C. Shareholders of which company can ask for appraisal?
The issue of shareholders of which company shall be granted appraisal rights is unstipulated in Article 75, and the impression is that shareholders of both companies can. This is an issue needs to be regulated.
If, without any restrictions, shareholders of the acquiring company can exit in the event of mergers whether the merger is simple or not, the result may not be favourable to the financial perspective as well as the interests of creditors of that company.
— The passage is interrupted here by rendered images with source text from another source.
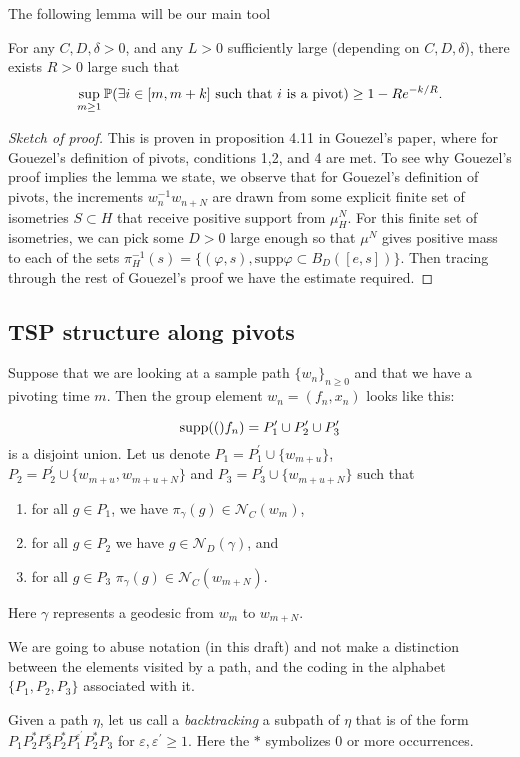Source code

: The following lemma will be our main tool

\begin{lem}
	For any $C, D, \delta>0$, and any $L>0$ sufficiently large (depending on $C,D,\delta$), there exists $R>0$ large such that 
	\[
	\sup_{m\ge 1}\P(\exists i\in [m,m+k]\text{ such that }i\text{ is a pivot})\ge 1-Re^{-k/R}.
	\]
\end{lem}
\begin{proof}[Sketch of proof]
	This is proven in proposition 4.11 in Gouezel's paper, where for Gouezel's definition of pivots, conditions 1,2, and 4 are met. To see why Gouezel's proof implies the lemma we state, we observe that for Gouezel's definition of pivots, the increments $ w _{n} ^{-1} w _{n+N} $ are drawn from some explicit finite set of isometries $ S \subset H $ that receive positive support from $ \mu_{H} ^{N} $. For this finite set of isometries, we can pick some $ D>0 $ large enough so that $ \mu ^{N} $ gives positive mass to each of the sets $ \pi _{H} ^{-1} (s) = \{(\varphi, s), \text{supp} \varphi \subset B _{D} ([e,s])\}$. Then tracing through the rest of Gouezel's proof we have the estimate required. 
\end{proof}

\subsection{TSP structure along pivots}

Suppose that we are looking at a sample path $\{w_n\}_{n\ge 0}$ and that we have a pivoting time $m$. Then the group element $w_n=(f_n,x_n)$ looks like this:

\[\supp(f_n)=P^{\prime}_1\cup P^{\prime}_2\cup P^{\prime}_3\]
is a disjoint union. Let us denote $P_1=P^{\prime}_1\cup\{w_{m+u}\}$, $P_2=P^{\prime}_2\cup \{w_{m+u}, w_{m+u+N}\}$ and  $P_3=P^{\prime}_3\cup \{w_{m+u+N}\}$  such that
\begin{enumerate}
	\item for all $g\in P_1$, we have $\pi_{\gamma}(g)\in \mathcal{N}_{C}(w_m)$,
	\item for all $g\in P_2$ we have $g\in \mathcal{N}_{D}(\gamma)$, and
	\item for all $g\in P_3$ $\pi_{\gamma}(g)\in \mathcal{N}_{C}(w_{m+N})$.
\end{enumerate}
Here $\gamma$ represents a geodesic from $w_m$ to $w_{m+N}$.

We are going to abuse notation (in this draft) and not make a distinction between the elements visited by a path, and the coding in the alphabet $\{P_1,P_2,P_3\}$ associated with it.
\begin{defn}
	Given a path $\eta$, let us call a \emph{backtracking} a subpath of $\eta$ that is of the form $P_1P_2^{*}P_3^{\varepsilon}P_2^{*}P_1^{\varepsilon^{\prime}}P_2^{*}P_3$ for $\varepsilon, \varepsilon^{\prime}\ge 1$. Here the $*$ symbolizes $0$ or more occurrences.
\end{defn}

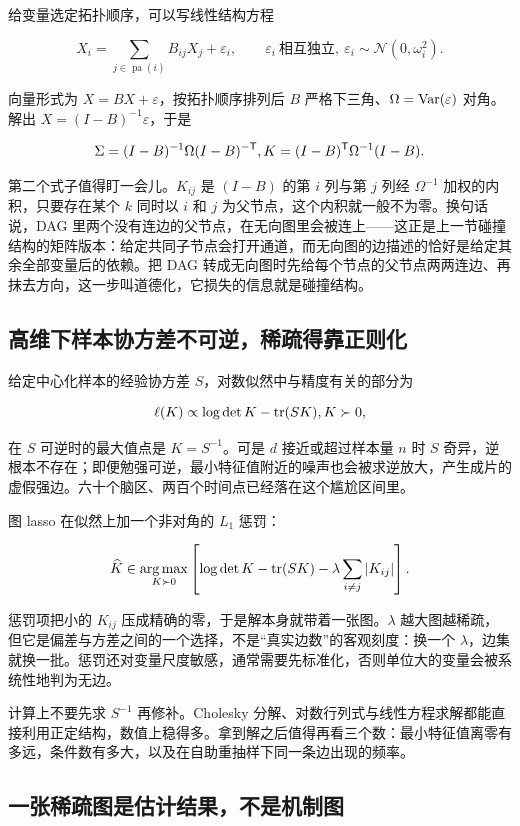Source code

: 给变量选定拓扑顺序，可以写线性结构方程

\[
X_i=\sum_{j\in\operatorname{pa}(i)}B_{ij}X_j+\varepsilon_i,
\qquad
\varepsilon_i\ \text{相互独立},\ \varepsilon_i\sim\mathcal N(0,\omega_i^2).
\]

向量形式为 \(X=BX+\varepsilon\)，按拓扑顺序排列后 \(B\) 严格下三角、\(\Omega=\Var(\varepsilon)\) 对角。解出 \(X=(I-B)^{-1}\varepsilon\)，于是

\[
\Sigma=(I-B)^{-1}\Omega(I-B)^{-\trans},
\qquad
K=(I-B)^{\trans}\Omega^{-1}(I-B).
\]

第二个式子值得盯一会儿。\(K_{ij}\) 是 \((I-B)\) 的第 \(i\) 列与第 \(j\) 列经 \(\Omega^{-1}\) 加权的内积，只要存在某个 \(k\) 同时以 \(i\) 和 \(j\) 为父节点，这个内积就一般不为零。换句话说，DAG 里两个没有连边的父节点，在无向图里会被连上——这正是上一节碰撞结构的矩阵版本：给定共同子节点会打开通道，而无向图的边描述的恰好是给定其余全部变量后的依赖。把 DAG 转成无向图时先给每个节点的父节点两两连边、再抹去方向，这一步叫道德化，它损失的信息就是碰撞结构。

\subsection{高维下样本协方差不可逆，稀疏得靠正则化}

给定中心化样本的经验协方差 \(S\)，对数似然中与精度有关的部分为

\[
\ell(K)\propto\log\det K-\trace(SK),\qquad K\succ0,
\]

在 \(S\) 可逆时的最大值点是 \(K=S^{-1}\)。可是 \(d\) 接近或超过样本量 \(n\) 时 \(S\) 奇异，逆根本不存在；即便勉强可逆，最小特征值附近的噪声也会被求逆放大，产生成片的虚假强边。六十个脑区、两百个时间点已经落在这个尴尬区间里。

图 lasso 在似然上加一个非对角的 \(L_1\) 惩罚：

\[
\widehat K\in\argmax_{K\succ0}
\left[\log\det K-\trace(SK)-\lambda\sum_{i\ne j}\abs{K_{ij}}\right].
\]

惩罚项把小的 \(K_{ij}\) 压成精确的零，于是解本身就带着一张图。\(\lambda\) 越大图越稀疏，但它是偏差与方差之间的一个选择，不是``真实边数''的客观刻度：换一个 \(\lambda\)，边集就换一批。惩罚还对变量尺度敏感，通常需要先标准化，否则单位大的变量会被系统性地判为无边。

计算上不要先求 \(S^{-1}\) 再修补。Cholesky 分解、对数行列式与线性方程求解都能直接利用正定结构，数值上稳得多。拿到解之后值得再看三个数：最小特征值离零有多远，条件数有多大，以及在自助重抽样下同一条边出现的频率。

\subsection{一张稀疏图是估计结果，不是机制图}

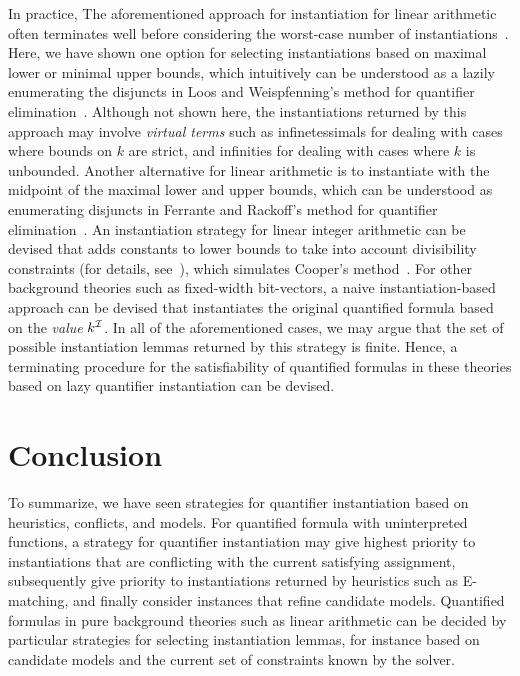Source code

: \documentclass[oribibl]{llncs}
\begin{document}
In practice,
The aforementioned approach for instantiation for linear arithmetic often terminates well before considering the worst-case number of instantiations~\cite{DBLP:conf/lpar/BjornerJ15,InstLA2016}.
Here, we have shown one option for selecting instantiations based on maximal lower or minimal upper bounds,
which intuitively can be understood as a lazily enumerating the disjuncts in Loos and Weispfenning's method for quantifier elimination~\cite{Loos93applyinglinear}.
Although not shown here, the instantiations returned by this approach may involve \emph{virtual terms} such as infinetessimals for dealing with cases where bounds on $k$ are strict,
and infinities for dealing with cases where $k$ is unbounded.
Another alternative for linear arithmetic is to instantiate with the midpoint of the
maximal lower and upper bounds,
which can be understood as enumerating disjuncts in Ferrante and Rackoff's method for quantifier elimination~\cite{FerranteRackoff79ComputationalComplexityLogicalTheories}.
An instantiation strategy for linear integer arithmetic can be devised that adds constants to lower bounds to take into account divisibility constraints (for details, see~\cite{InstLA2016}),
which simulates Cooper's method~\cite{cooper1972}.
For other background theories such as fixed-width bit-vectors, 
a naive instantiation-based approach can be devised that instantiates the original quantified formula based on the \emph{value} $k^{\mathcal{I}}$.
In all of the aforementioned cases, we may argue that the set of possible instantiation lemmas returned by this strategy is finite.
Hence, a terminating procedure for the satisfiability of quantified formulas in these theories based on lazy quantifier instantiation can be devised.


\section{Conclusion}
\label{sec:conclusion}

To summarize,
we have seen strategies for quantifier instantiation
based on heuristics, conflicts, and models.
For quantified formula with uninterpreted functions,
a strategy for quantifier instantiation may give highest priority to instantiations that
are conflicting with the current satisfying assignment,
subsequently give priority to instantiations returned by heuristics such as E-matching,
and finally consider instances that refine candidate models.
Quantified formulas in pure background theories such as linear arithmetic can be 
decided by particular strategies for selecting instantiation lemmas, for instance
based on candidate models and the current set of constraints known by the solver.
\end{document}
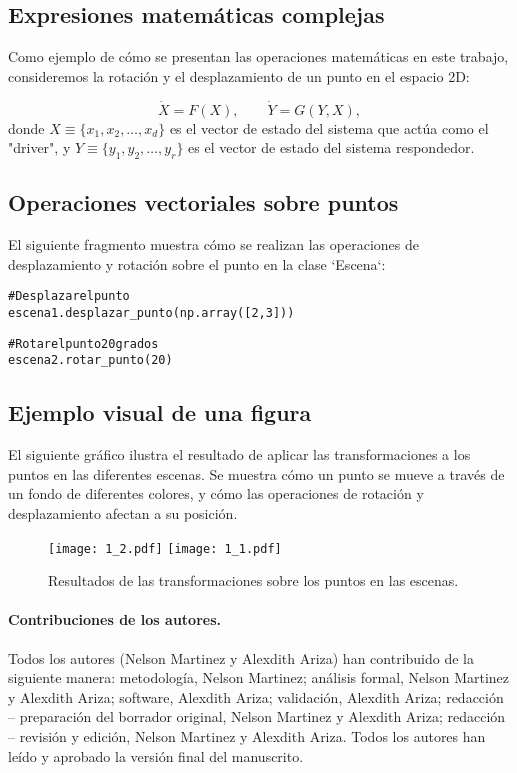 \documentclass[a4paper, 10pt]{article}
\begin{document}
\subsection{Expresiones matemáticas complejas}\label{s:2.1}
Como ejemplo de cómo se presentan las operaciones matemáticas en este trabajo, consideremos la rotación y el desplazamiento de un punto en el espacio 2D:

\begin{equation}\label{eq:1}
   \dot{X}=F(X),\qquad \dot{Y}=G(Y,X),
\end{equation}
donde \(X \equiv \{x_1, x_2, \dots, x_d\}\) es el vector de estado del sistema que actúa como el "driver", y \(Y \equiv \{y_1, y_2, \dots, y_r\}\) es el vector de estado del sistema respondedor.

\subsection{Operaciones vectoriales sobre puntos}\label{s:2.2}
El siguiente fragmento muestra cómo se realizan las operaciones de desplazamiento y rotación sobre el punto en la clase `Escena`:

{\small
\begin{alltt}
# Desplazar el punto
escena1.desplazar_punto(np.array([2, 3]))

# Rotar el punto 20 grados
escena2.rotar_punto(20)
\end{alltt}}

\subsection{Ejemplo visual de una figura}\label{s:2.3}
El siguiente gráfico ilustra el resultado de aplicar las transformaciones a los puntos en las diferentes escenas. Se muestra cómo un punto se mueve a través de un fondo de diferentes colores, y cómo las operaciones de rotación y desplazamiento afectan a su posición.

\begin{figure}[ht]
\centering
\texttt{[image: 1\_2.pdf]}\quad
\texttt{[image: 1\_1.pdf]}
\caption{Resultados de las transformaciones sobre los puntos en las escenas.}\label{fig:1}
\end{figure}

\paragraph{Contribuciones de los autores.} Todos los autores (Nelson Martinez y Alexdith Ariza) han contribuido de la siguiente manera: metodología, Nelson Martinez; análisis formal, Nelson Martinez y Alexdith Ariza; software, Alexdith Ariza; validación, Alexdith Ariza; redacción – preparación del borrador original, Nelson Martinez y Alexdith Ariza; redacción – revisión y edición, Nelson Martinez y Alexdith Ariza. Todos los autores han leído y aprobado la versión final del manuscrito.
\end{document}
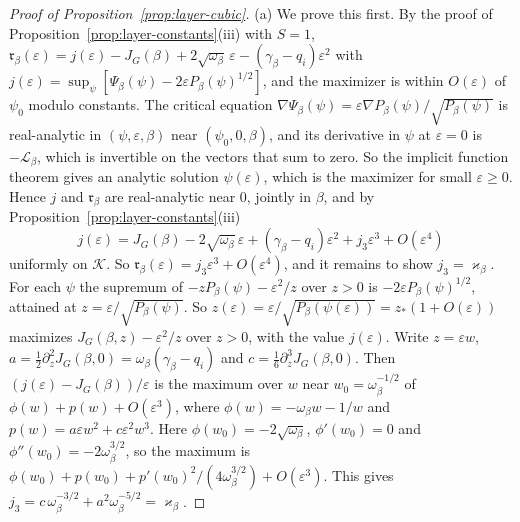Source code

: \begin{proof}[Proof of Proposition~\ref{prop:layer-cubic}]
(a) We prove this first. By the proof of Proposition~\ref{prop:layer-constants}(iii) with $S=1$,
$\mathfrak r_\beta(\varepsilon)=j(\varepsilon)-J_G(\beta)+2\sqrt{\omega_\beta}\,\varepsilon-(\gamma_\beta-q_i)\varepsilon^2$
with $j(\varepsilon)=\sup_\psi[\Psi_\beta(\psi)-2\varepsilon P_\beta(\psi)^{1/2}]$, and the maximizer
is within $O(\varepsilon)$ of $\psi_0$ modulo constants. The critical equation
$\nabla\Psi_\beta(\psi)=\varepsilon\nabla P_\beta(\psi)/\sqrt{P_\beta(\psi)}$ is real-analytic in
$(\psi,\varepsilon,\beta)$ near $(\psi_0,0,\beta)$, and its derivative in $\psi$ at $\varepsilon=0$
is $-\mathcal L_\beta$, which is invertible on the vectors that sum to zero. So the implicit
function theorem gives an analytic solution $\psi(\varepsilon)$, which is the maximizer for small
$\varepsilon\ge0$. Hence $j$ and $\mathfrak r_\beta$ are real-analytic near $0$, jointly in $\beta$, and by
Proposition~\ref{prop:layer-constants}(iii)
\[
j(\varepsilon)=J_G(\beta)-2\sqrt{\omega_\beta}\,\varepsilon+(\gamma_\beta-q_i)\varepsilon^2+j_3\varepsilon^3+O(\varepsilon^4)
\]
uniformly on $\mathcal K$. So $\mathfrak r_\beta(\varepsilon)=j_3\varepsilon^3+O(\varepsilon^4)$, and it
remains to show $j_3=\varkappa_\beta$. For each $\psi$ the supremum of $-zP_\beta(\psi)-\varepsilon^2/z$
over $z>0$ is $-2\varepsilon P_\beta(\psi)^{1/2}$, attained at $z=\varepsilon/\sqrt{P_\beta(\psi)}$.
So $z(\varepsilon)=\varepsilon/\sqrt{P_\beta(\psi(\varepsilon))}=z_*(1+O(\varepsilon))$ maximizes
$J_G(\beta,z)-\varepsilon^2/z$ over $z>0$, with the value $j(\varepsilon)$. Write $z=\varepsilon w$,
$a=\frac12\partial_z^2J_G(\beta,0)=\omega_\beta(\gamma_\beta-q_i)$ and
$c=\frac16\partial_z^3J_G(\beta,0)$. Then $(j(\varepsilon)-J_G(\beta))/\varepsilon$ is the maximum
over $w$ near $w_0=\omega_\beta^{-1/2}$ of $\phi(w)+p(w)+O(\varepsilon^3)$, where
$\phi(w)=-\omega_\beta w-1/w$ and $p(w)=a\varepsilon w^2+c\varepsilon^2w^3$. Here
$\phi(w_0)=-2\sqrt{\omega_\beta}$, $\phi'(w_0)=0$ and $\phi''(w_0)=-2\omega_\beta^{3/2}$, so the
maximum is $\phi(w_0)+p(w_0)+p'(w_0)^2/(4\omega_\beta^{3/2})+O(\varepsilon^3)$. This gives
$j_3=c\,\omega_\beta^{-3/2}+a^2\omega_\beta^{-5/2}=\varkappa_\beta$.


\end{proof}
On the other hand, if shareholders from the acquiring company cannot exit even in case of considerable changes to the company, the situation is unfair to these shareholders. The study in Chapter 3 shows that shareholders of the company (companies) other than the surviving company will be entitled to the appraisal remedy. But if the transaction is likely to be considered a fundamental change to the acquiring company as well, such as a change to the articles of incorporation, rights borne by the shares are changed, or in exchange for interests in another company, the acquiring company has to issue new shares which comprise more than 20 per cent of the voting power of the shares of the company that were outstanding immediately before the transaction, shareholders from the acquiring company are also entitled to vote on the transaction and consequently qualify for appraisal rights in these situation.9
It is therefore suggested that questions of shareholders as to which company can enjoy the rights and whether exceptions are allowed when the company makes significant reinvestments in other entities should be clarified in the future company law reform. In particular, with amendments to Company Law 1993, the 50 per cent reinvestment cap was removed; majority shareholders can decide which percentage of the assets is apportioned to reinvestment.10 In this case, the interests of minority shareholders in the acquiring company are also at stake and need protection.